Find the line containing "Pro úsek do" in the entries below. Restate it and each line after it, word for word, up to and including the line containing "## The slap rule".

== Source material

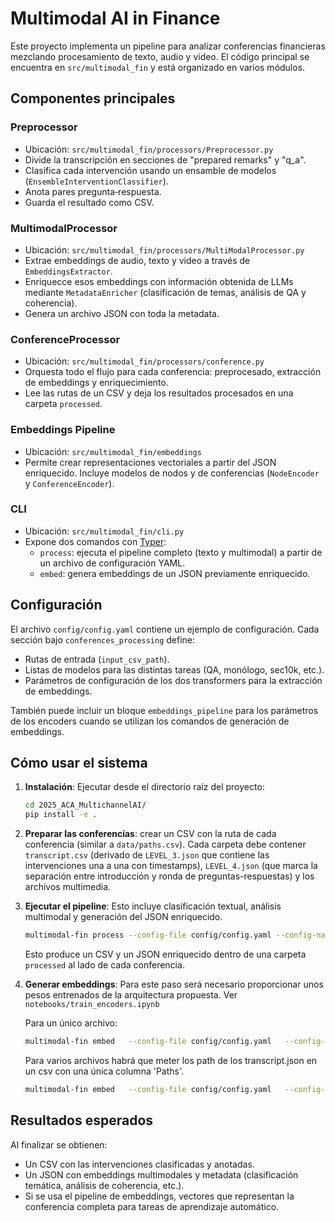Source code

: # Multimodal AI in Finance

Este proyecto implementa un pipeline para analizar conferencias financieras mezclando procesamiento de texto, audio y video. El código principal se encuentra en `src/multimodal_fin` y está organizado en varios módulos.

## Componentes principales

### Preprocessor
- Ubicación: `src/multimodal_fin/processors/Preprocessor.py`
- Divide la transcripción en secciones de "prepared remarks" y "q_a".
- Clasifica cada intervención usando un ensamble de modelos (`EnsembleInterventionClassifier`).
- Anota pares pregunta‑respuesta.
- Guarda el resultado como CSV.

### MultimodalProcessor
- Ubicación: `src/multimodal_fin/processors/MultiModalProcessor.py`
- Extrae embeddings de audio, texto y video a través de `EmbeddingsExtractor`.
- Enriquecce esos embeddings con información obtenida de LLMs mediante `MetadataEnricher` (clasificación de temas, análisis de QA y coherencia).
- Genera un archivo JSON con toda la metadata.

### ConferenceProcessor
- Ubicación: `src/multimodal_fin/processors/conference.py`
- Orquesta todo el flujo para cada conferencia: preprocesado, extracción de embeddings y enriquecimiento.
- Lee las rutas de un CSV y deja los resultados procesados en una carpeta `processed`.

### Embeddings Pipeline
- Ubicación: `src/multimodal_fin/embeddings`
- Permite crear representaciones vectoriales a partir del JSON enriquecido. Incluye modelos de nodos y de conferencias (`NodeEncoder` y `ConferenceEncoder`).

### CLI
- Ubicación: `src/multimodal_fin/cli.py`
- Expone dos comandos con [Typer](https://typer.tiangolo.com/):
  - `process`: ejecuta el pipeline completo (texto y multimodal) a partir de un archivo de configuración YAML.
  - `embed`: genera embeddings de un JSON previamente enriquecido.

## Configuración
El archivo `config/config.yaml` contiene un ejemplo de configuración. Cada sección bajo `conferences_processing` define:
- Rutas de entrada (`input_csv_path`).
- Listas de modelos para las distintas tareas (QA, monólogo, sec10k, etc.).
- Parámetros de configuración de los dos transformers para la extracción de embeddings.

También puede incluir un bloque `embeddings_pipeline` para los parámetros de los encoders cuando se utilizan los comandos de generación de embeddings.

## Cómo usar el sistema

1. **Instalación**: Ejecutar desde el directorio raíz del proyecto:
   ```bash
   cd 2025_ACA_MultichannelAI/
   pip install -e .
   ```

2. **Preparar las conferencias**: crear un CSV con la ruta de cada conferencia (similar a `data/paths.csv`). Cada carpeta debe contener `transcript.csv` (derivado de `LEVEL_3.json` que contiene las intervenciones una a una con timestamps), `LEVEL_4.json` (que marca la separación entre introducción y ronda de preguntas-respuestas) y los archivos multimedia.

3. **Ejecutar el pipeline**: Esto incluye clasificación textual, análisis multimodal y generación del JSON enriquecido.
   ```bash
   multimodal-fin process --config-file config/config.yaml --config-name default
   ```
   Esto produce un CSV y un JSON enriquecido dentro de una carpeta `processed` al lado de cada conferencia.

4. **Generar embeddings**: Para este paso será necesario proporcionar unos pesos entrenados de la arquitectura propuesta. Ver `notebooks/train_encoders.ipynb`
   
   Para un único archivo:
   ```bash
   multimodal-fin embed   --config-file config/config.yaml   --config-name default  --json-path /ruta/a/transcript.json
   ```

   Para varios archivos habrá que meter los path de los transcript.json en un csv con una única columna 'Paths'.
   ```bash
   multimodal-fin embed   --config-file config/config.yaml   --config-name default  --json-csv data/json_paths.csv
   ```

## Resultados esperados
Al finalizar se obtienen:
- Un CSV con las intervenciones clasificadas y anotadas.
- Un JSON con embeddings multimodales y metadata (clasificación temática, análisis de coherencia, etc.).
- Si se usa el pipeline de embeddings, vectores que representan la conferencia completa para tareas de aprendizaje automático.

====
== Source material

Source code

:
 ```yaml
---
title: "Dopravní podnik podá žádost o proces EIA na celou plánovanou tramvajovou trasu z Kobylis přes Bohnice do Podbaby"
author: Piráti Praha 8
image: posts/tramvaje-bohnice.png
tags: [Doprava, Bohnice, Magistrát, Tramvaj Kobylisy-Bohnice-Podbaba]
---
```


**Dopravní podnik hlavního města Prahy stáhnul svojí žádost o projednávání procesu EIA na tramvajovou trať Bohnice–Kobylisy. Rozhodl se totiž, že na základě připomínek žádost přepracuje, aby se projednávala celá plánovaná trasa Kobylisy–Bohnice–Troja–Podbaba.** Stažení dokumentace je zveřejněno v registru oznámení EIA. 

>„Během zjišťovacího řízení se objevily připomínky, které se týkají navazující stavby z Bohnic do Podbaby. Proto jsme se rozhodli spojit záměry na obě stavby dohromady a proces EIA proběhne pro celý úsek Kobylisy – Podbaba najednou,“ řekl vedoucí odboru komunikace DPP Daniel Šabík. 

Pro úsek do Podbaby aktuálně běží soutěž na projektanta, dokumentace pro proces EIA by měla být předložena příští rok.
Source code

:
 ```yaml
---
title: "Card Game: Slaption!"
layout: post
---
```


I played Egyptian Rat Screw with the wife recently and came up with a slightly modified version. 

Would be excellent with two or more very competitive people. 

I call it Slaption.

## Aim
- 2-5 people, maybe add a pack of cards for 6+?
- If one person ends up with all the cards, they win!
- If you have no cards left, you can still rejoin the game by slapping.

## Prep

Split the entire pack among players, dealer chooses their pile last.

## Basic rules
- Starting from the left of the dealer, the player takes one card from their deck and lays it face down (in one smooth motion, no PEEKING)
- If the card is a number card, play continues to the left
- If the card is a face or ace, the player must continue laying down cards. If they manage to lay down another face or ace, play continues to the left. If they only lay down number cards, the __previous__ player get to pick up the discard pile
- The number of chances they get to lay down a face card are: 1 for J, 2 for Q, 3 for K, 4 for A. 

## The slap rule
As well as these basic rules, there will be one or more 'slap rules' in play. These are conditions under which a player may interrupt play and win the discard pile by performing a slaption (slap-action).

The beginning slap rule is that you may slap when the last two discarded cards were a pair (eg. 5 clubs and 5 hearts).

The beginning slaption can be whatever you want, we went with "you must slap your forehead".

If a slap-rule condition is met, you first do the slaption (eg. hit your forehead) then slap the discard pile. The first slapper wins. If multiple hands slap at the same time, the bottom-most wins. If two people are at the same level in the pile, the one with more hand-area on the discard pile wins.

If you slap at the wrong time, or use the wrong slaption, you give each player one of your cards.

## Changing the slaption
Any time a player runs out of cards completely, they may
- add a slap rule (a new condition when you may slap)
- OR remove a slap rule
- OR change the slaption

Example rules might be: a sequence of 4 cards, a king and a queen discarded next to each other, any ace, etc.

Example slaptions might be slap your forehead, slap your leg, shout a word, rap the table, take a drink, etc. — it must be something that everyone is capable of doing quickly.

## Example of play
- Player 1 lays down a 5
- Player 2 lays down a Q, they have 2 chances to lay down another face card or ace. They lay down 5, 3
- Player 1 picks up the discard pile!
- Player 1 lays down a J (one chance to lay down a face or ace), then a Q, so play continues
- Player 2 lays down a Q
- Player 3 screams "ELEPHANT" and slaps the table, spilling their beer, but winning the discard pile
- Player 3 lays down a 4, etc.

====

The completed task:
Pro úsek do Podbaby aktuálně běží soutěž na projektanta, dokumentace pro proces EIA by měla být předložena příští rok.
Source code

:
 ```yaml
---
title: "Card Game: Slaption!"
layout: post
---
```


I played Egyptian Rat Screw with the wife recently and came up with a slightly modified version. 

Would be excellent with two or more very competitive people. 

I call it Slaption.

## Aim
- 2-5 people, maybe add a pack of cards for 6+?
- If one person ends up with all the cards, they win!
- If you have no cards left, you can still rejoin the game by slapping.

## Prep

Split the entire pack among players, dealer chooses their pile last.

## Basic rules
- Starting from the left of the dealer, the player takes one card from their deck and lays it face down (in one smooth motion, no PEEKING)
- If the card is a number card, play continues to the left
- If the card is a face or ace, the player must continue laying down cards. If they manage to lay down another face or ace, play continues to the left. If they only lay down number cards, the __previous__ player get to pick up the discard pile
- The number of chances they get to lay down a face card are: 1 for J, 2 for Q, 3 for K, 4 for A. 

## The slap rule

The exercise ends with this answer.